(Beginning of Excerpted records)
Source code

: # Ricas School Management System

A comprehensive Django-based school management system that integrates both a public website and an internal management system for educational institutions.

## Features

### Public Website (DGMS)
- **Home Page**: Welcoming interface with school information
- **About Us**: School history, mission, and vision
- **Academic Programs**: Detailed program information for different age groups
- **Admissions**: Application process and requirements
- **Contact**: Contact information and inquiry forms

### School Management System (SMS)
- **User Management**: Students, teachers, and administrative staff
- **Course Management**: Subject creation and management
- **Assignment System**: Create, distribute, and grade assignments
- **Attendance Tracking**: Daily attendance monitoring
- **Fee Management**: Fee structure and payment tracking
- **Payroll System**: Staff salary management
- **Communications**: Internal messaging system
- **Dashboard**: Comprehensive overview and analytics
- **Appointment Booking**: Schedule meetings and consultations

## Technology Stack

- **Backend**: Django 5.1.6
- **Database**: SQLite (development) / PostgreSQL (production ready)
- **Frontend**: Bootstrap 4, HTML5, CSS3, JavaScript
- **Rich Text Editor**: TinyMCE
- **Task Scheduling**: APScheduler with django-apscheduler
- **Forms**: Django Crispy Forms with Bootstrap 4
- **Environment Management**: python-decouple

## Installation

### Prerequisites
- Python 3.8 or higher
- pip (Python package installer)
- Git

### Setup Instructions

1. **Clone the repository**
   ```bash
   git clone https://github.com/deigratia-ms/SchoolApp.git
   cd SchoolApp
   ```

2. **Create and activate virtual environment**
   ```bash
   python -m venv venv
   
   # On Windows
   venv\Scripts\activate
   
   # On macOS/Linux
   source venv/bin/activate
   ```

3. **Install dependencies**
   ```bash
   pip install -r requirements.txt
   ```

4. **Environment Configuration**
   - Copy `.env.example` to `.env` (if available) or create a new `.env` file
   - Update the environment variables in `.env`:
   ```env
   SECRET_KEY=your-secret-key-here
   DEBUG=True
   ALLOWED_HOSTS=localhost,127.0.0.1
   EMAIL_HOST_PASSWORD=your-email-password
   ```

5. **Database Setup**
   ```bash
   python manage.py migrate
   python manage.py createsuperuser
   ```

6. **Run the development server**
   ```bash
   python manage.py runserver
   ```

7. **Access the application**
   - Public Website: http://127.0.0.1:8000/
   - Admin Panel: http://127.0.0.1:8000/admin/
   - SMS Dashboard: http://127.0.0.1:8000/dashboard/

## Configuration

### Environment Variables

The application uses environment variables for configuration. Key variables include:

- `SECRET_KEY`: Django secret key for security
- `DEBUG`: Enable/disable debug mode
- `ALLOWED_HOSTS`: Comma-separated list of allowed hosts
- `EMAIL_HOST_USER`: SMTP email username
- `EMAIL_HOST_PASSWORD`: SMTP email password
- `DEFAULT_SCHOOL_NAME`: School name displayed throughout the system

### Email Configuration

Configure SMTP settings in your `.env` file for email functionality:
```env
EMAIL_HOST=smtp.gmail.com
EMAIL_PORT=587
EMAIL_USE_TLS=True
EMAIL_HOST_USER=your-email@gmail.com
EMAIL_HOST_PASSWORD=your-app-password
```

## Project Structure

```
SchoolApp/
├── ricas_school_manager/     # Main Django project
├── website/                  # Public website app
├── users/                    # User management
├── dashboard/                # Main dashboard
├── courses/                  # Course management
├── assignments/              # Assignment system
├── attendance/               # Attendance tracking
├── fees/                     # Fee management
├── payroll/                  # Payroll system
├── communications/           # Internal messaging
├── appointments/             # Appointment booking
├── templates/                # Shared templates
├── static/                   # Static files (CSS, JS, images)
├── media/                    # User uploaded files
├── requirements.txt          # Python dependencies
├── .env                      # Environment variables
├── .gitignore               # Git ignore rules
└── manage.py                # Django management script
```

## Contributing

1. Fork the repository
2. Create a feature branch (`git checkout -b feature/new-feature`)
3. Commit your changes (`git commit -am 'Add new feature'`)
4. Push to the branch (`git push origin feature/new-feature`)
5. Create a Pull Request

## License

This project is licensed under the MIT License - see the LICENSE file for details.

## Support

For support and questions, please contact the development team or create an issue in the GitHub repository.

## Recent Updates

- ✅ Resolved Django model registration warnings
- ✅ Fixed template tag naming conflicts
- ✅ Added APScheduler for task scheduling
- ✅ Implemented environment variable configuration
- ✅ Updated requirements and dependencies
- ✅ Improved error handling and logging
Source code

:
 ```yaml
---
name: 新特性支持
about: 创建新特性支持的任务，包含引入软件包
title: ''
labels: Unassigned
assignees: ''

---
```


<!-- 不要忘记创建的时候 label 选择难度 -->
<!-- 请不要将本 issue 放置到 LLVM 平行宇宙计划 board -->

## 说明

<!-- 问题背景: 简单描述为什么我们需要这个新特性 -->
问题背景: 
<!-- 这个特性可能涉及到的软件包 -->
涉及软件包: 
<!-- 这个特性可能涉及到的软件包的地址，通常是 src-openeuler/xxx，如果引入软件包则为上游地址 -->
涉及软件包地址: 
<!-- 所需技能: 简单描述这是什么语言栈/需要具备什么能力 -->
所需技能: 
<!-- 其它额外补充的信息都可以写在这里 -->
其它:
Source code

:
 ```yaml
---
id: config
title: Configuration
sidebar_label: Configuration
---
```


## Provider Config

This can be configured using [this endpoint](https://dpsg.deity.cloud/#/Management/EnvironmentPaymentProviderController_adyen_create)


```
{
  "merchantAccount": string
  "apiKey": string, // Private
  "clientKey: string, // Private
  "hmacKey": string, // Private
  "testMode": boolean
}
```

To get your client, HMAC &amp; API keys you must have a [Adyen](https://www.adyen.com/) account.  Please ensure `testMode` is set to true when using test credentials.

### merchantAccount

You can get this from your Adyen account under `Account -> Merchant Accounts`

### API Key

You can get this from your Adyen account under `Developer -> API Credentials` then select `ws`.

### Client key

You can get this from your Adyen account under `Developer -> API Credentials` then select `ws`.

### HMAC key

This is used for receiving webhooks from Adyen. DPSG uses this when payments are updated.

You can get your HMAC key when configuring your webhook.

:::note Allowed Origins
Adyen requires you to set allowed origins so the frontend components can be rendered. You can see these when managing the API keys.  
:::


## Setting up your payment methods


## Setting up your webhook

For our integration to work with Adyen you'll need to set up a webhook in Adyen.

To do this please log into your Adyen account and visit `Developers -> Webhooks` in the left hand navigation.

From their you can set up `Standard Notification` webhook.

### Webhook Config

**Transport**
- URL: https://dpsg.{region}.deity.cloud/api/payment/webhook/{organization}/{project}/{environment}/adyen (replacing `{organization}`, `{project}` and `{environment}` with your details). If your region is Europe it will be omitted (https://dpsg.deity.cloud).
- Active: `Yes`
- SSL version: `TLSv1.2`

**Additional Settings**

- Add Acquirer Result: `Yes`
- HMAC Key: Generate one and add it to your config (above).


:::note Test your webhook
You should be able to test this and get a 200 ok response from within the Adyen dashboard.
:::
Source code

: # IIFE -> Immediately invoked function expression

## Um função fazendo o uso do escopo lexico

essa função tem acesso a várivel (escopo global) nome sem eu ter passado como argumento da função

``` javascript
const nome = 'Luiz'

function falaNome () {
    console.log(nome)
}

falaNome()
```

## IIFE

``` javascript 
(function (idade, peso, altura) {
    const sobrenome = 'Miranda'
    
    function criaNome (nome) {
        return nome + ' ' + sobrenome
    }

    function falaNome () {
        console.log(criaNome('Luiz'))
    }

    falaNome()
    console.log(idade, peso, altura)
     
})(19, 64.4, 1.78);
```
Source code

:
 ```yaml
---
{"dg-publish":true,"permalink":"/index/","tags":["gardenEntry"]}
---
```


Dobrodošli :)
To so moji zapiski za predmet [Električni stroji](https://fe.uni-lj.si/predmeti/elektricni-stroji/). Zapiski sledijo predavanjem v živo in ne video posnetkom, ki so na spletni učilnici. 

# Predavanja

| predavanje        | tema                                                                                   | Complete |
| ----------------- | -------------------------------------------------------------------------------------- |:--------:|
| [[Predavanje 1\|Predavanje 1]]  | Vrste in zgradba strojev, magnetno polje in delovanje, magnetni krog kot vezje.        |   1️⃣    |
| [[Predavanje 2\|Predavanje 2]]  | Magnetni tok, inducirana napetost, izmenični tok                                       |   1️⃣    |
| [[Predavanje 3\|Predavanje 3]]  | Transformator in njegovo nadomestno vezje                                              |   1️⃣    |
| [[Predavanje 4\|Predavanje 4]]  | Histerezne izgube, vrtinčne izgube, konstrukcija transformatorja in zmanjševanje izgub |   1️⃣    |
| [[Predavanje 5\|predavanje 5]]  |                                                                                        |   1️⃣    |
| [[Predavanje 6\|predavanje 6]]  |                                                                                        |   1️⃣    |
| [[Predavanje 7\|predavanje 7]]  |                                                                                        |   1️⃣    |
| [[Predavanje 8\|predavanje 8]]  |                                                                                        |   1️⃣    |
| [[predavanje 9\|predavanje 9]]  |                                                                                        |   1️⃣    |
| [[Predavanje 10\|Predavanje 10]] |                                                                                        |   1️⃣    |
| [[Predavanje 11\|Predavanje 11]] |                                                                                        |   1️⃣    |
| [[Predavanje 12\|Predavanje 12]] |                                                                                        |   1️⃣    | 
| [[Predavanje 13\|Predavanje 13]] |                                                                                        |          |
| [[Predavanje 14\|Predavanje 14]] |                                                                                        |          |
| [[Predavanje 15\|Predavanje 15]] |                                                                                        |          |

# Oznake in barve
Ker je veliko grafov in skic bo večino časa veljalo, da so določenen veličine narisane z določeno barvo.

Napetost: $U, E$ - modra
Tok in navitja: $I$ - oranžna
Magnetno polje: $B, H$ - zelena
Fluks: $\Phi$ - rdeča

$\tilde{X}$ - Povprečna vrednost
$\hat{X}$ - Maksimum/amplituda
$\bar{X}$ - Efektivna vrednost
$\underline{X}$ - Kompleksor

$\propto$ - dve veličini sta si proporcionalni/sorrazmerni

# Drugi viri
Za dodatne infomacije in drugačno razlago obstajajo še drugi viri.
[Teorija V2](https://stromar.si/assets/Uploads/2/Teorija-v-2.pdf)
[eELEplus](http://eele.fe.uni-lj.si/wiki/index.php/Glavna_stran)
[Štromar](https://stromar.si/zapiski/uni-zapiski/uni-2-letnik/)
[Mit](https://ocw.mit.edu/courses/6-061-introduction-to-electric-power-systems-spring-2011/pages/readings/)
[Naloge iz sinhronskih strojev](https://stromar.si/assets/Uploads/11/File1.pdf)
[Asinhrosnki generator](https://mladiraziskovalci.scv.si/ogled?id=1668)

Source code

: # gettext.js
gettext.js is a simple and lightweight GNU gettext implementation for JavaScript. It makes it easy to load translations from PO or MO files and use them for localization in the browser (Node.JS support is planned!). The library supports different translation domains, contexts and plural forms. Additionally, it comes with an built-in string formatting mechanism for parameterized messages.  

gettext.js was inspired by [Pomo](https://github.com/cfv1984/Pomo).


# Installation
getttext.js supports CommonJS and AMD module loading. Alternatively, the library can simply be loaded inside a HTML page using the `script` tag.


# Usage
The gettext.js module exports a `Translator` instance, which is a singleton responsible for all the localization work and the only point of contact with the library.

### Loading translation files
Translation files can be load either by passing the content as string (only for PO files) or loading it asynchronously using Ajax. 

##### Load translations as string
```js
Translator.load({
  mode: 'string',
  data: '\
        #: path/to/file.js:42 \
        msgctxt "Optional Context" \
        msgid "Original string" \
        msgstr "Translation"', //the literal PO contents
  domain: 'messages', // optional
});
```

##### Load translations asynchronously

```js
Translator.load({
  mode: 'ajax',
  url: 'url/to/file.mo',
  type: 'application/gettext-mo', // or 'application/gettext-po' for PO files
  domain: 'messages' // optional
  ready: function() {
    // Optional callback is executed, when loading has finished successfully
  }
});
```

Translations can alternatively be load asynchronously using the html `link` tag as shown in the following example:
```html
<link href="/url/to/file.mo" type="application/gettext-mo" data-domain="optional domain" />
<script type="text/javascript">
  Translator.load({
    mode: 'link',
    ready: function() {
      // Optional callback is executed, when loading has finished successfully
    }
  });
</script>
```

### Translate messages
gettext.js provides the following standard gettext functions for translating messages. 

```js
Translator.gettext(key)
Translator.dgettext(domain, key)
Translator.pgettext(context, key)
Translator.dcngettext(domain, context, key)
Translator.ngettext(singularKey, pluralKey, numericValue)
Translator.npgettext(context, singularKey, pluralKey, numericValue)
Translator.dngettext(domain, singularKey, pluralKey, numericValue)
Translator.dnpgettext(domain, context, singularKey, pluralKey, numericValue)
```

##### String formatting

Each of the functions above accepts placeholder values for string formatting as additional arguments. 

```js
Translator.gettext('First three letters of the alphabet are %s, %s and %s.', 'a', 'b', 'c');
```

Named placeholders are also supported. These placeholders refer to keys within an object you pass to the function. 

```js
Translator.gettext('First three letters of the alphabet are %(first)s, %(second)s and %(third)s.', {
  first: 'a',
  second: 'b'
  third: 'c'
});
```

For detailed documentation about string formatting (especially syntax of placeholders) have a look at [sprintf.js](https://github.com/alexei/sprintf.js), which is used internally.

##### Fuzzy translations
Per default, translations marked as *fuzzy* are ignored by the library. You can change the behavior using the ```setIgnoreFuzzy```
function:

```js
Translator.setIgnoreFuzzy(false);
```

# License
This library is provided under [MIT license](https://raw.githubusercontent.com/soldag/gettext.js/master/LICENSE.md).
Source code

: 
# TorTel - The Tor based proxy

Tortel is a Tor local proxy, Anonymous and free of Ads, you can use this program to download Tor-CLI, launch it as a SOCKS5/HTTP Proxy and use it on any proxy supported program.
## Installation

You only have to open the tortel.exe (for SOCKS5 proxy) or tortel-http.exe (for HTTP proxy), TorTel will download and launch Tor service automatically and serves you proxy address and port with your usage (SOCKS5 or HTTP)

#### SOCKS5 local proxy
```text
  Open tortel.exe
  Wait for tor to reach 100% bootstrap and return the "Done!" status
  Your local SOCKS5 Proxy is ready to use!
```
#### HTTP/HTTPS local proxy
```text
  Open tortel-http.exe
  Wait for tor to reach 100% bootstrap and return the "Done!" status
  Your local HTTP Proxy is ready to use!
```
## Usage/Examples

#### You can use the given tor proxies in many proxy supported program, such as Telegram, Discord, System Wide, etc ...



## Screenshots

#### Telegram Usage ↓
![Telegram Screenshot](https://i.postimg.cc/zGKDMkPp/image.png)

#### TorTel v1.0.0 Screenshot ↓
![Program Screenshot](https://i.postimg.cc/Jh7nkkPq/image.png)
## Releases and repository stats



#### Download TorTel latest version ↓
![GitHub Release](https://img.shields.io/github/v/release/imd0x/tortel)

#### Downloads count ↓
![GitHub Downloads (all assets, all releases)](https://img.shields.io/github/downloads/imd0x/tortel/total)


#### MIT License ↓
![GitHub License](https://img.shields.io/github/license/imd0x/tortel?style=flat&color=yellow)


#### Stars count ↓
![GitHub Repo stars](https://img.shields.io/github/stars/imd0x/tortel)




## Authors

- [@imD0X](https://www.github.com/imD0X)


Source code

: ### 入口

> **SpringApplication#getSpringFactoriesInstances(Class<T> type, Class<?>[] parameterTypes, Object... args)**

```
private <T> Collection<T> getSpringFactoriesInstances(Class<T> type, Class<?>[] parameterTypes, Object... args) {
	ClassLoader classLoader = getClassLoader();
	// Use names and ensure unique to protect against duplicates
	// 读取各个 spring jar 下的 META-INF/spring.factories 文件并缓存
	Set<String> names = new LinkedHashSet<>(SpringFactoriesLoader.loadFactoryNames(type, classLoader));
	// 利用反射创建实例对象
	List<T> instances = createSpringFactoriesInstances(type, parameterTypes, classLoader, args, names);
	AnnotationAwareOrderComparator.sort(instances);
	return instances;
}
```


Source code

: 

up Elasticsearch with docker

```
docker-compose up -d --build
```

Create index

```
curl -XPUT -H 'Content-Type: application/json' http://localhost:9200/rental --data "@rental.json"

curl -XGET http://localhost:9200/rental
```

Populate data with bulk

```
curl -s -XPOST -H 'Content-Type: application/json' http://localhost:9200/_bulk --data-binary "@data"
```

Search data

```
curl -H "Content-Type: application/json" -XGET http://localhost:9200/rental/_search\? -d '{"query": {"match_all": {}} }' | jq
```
(End of Excerpted records)
All lines that hold the word "APScheduler" should be copied from the data.

- Result of the exercise -
- **Task Scheduling**: APScheduler with django-apscheduler
- ✅ Added APScheduler for task scheduling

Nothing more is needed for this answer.